**Exercise prompt**: The lines of the records that include "logic" should all be copied.

**** Input data ****

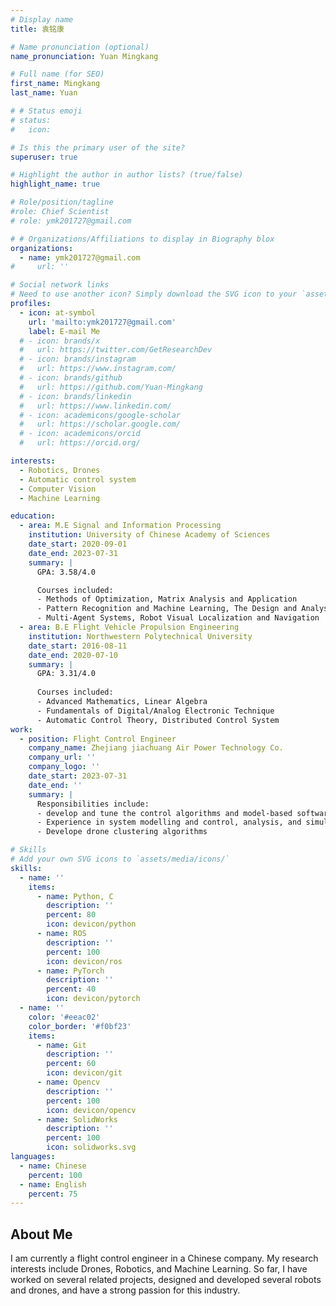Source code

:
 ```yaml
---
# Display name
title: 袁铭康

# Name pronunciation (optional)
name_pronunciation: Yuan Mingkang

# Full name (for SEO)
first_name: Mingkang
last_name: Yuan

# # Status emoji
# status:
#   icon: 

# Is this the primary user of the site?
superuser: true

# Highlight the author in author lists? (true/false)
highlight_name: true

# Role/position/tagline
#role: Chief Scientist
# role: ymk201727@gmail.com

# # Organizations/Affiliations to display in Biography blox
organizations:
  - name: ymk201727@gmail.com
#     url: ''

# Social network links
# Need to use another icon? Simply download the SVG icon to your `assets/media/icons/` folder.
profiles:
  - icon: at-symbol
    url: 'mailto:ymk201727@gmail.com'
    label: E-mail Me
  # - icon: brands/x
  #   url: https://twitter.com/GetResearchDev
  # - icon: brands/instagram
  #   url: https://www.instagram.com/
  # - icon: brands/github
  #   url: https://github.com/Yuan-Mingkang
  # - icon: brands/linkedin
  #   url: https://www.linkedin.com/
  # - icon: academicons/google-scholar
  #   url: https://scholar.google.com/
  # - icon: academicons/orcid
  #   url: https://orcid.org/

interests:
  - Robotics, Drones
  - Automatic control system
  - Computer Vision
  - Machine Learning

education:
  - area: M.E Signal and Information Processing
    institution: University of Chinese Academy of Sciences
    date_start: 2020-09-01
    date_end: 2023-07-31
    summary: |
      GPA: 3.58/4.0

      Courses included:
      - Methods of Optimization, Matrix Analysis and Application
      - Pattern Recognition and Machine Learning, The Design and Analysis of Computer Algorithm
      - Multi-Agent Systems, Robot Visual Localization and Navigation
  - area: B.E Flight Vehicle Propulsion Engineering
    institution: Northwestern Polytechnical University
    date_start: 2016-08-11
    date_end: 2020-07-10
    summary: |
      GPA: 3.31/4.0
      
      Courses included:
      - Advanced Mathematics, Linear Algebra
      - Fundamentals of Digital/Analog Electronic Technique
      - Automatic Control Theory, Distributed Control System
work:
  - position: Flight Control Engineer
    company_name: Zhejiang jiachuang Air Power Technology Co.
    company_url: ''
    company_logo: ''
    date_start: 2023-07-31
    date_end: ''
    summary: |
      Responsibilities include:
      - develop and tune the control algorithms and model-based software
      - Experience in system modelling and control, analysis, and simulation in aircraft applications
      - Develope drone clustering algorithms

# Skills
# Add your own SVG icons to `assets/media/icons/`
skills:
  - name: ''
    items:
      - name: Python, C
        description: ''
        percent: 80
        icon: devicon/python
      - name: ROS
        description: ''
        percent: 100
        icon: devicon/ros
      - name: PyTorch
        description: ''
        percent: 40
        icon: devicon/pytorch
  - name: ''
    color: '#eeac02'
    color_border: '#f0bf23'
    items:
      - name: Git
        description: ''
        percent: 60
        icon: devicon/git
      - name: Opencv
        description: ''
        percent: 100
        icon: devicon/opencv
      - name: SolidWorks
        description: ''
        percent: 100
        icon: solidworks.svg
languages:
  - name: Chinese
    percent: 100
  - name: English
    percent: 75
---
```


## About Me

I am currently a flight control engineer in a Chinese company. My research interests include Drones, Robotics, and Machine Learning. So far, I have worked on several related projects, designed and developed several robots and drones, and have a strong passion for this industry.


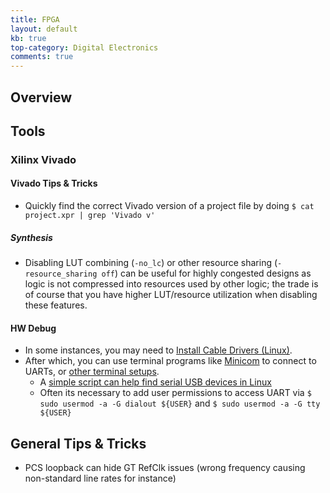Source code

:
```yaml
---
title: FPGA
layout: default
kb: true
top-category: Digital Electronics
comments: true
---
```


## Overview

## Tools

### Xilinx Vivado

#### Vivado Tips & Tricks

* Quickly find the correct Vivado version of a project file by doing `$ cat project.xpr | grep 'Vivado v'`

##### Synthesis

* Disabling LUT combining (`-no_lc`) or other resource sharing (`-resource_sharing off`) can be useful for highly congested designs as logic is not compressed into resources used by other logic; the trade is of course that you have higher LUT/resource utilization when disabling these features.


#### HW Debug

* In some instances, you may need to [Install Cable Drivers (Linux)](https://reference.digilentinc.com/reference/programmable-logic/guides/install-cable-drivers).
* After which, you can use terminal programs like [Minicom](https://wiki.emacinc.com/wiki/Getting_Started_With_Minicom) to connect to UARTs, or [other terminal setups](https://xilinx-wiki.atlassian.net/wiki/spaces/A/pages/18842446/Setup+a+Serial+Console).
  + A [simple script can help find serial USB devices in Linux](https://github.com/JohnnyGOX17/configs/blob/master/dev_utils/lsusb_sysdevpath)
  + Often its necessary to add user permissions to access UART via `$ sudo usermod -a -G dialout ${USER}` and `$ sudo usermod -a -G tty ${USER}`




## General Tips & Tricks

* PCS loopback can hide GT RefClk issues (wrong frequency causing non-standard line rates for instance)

****

**Your response**:
* Disabling LUT combining (`-no_lc`) or other resource sharing (`-resource_sharing off`) can be useful for highly congested designs as logic is not compressed into resources used by other logic; the trade is of course that you have higher LUT/resource utilization when disabling these features.
* In some instances, you may need to [Install Cable Drivers (Linux)](https://reference.digilentinc.com/reference/programmable-logic/guides/install-cable-drivers).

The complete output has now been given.